* Excerpted records *
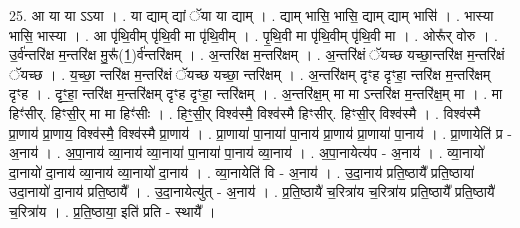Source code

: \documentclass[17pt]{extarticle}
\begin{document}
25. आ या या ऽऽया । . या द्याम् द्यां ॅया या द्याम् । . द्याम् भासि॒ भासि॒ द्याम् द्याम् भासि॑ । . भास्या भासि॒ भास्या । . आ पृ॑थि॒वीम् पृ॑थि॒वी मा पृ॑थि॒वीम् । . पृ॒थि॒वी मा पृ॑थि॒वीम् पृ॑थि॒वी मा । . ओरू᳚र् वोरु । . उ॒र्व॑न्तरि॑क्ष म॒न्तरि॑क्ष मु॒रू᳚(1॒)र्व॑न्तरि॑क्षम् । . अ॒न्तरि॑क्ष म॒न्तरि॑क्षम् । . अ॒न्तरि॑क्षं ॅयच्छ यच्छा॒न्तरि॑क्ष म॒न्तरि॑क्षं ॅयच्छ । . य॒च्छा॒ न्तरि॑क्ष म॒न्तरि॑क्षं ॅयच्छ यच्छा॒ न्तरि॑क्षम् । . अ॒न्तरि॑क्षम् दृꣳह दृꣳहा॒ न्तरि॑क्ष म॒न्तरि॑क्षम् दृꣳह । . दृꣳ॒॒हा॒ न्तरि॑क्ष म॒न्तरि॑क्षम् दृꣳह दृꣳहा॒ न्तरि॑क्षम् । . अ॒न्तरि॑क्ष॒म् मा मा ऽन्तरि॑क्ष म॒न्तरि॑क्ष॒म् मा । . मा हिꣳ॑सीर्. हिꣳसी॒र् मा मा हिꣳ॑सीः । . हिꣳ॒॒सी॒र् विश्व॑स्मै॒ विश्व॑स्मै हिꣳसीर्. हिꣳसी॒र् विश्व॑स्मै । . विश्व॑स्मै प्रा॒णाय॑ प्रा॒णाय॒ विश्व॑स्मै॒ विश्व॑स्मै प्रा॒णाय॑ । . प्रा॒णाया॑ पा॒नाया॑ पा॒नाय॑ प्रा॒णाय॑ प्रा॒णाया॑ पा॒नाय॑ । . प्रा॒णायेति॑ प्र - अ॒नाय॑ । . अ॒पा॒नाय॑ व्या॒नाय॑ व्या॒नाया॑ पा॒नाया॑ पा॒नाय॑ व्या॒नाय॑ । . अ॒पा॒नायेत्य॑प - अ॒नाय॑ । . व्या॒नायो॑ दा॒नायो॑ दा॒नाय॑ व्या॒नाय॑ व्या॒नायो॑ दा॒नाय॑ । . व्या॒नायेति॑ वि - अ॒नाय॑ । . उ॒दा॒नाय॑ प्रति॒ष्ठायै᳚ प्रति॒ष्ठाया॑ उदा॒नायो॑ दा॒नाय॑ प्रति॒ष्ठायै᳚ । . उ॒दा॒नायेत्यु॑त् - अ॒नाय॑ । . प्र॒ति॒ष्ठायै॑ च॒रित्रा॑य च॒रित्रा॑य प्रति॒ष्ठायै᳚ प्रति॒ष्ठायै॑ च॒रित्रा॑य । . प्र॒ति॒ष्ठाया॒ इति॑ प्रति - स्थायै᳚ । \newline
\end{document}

* Work instruction *
What you return should match the material word for word, apart from the pictures.

* Written solution *
Source code

: \documentclass[17pt]{extarticle}
\begin{document}
25. आ या या ऽऽया । . या द्याम् द्यां ॅया या द्याम् । . द्याम् भासि॒ भासि॒ द्याम् द्याम् भासि॑ । . भास्या भासि॒ भास्या । . आ पृ॑थि॒वीम् पृ॑थि॒वी मा पृ॑थि॒वीम् । . पृ॒थि॒वी मा पृ॑थि॒वीम् पृ॑थि॒वी मा । . ओरू᳚र् वोरु । . उ॒र्व॑न्तरि॑क्ष म॒न्तरि॑क्ष मु॒रू᳚(1॒)र्व॑न्तरि॑क्षम् । . अ॒न्तरि॑क्ष म॒न्तरि॑क्षम् । . अ॒न्तरि॑क्षं ॅयच्छ यच्छा॒न्तरि॑क्ष म॒न्तरि॑क्षं ॅयच्छ । . य॒च्छा॒ न्तरि॑क्ष म॒न्तरि॑क्षं ॅयच्छ यच्छा॒ न्तरि॑क्षम् । . अ॒न्तरि॑क्षम् दृꣳह दृꣳहा॒ न्तरि॑क्ष म॒न्तरि॑क्षम् दृꣳह । . दृꣳ॒॒हा॒ न्तरि॑क्ष म॒न्तरि॑क्षम् दृꣳह दृꣳहा॒ न्तरि॑क्षम् । . अ॒न्तरि॑क्ष॒म् मा मा ऽन्तरि॑क्ष म॒न्तरि॑क्ष॒म् मा । . मा हिꣳ॑सीर्. हिꣳसी॒र् मा मा हिꣳ॑सीः । . हिꣳ॒॒सी॒र् विश्व॑स्मै॒ विश्व॑स्मै हिꣳसीर्. हिꣳसी॒र् विश्व॑स्मै । . विश्व॑स्मै प्रा॒णाय॑ प्रा॒णाय॒ विश्व॑स्मै॒ विश्व॑स्मै प्रा॒णाय॑ । . प्रा॒णाया॑ पा॒नाया॑ पा॒नाय॑ प्रा॒णाय॑ प्रा॒णाया॑ पा॒नाय॑ । . प्रा॒णायेति॑ प्र - अ॒नाय॑ । . अ॒पा॒नाय॑ व्या॒नाय॑ व्या॒नाया॑ पा॒नाया॑ पा॒नाय॑ व्या॒नाय॑ । . अ॒पा॒नायेत्य॑प - अ॒नाय॑ । . व्या॒नायो॑ दा॒नायो॑ दा॒नाय॑ व्या॒नाय॑ व्या॒नायो॑ दा॒नाय॑ । . व्या॒नायेति॑ वि - अ॒नाय॑ । . उ॒दा॒नाय॑ प्रति॒ष्ठायै᳚ प्रति॒ष्ठाया॑ उदा॒नायो॑ दा॒नाय॑ प्रति॒ष्ठायै᳚ । . उ॒दा॒नायेत्यु॑त् - अ॒नाय॑ । . प्र॒ति॒ष्ठायै॑ च॒रित्रा॑य च॒रित्रा॑य प्रति॒ष्ठायै᳚ प्रति॒ष्ठायै॑ च॒रित्रा॑य । . प्र॒ति॒ष्ठाया॒ इति॑ प्रति - स्थायै᳚ । \newline
\end{document}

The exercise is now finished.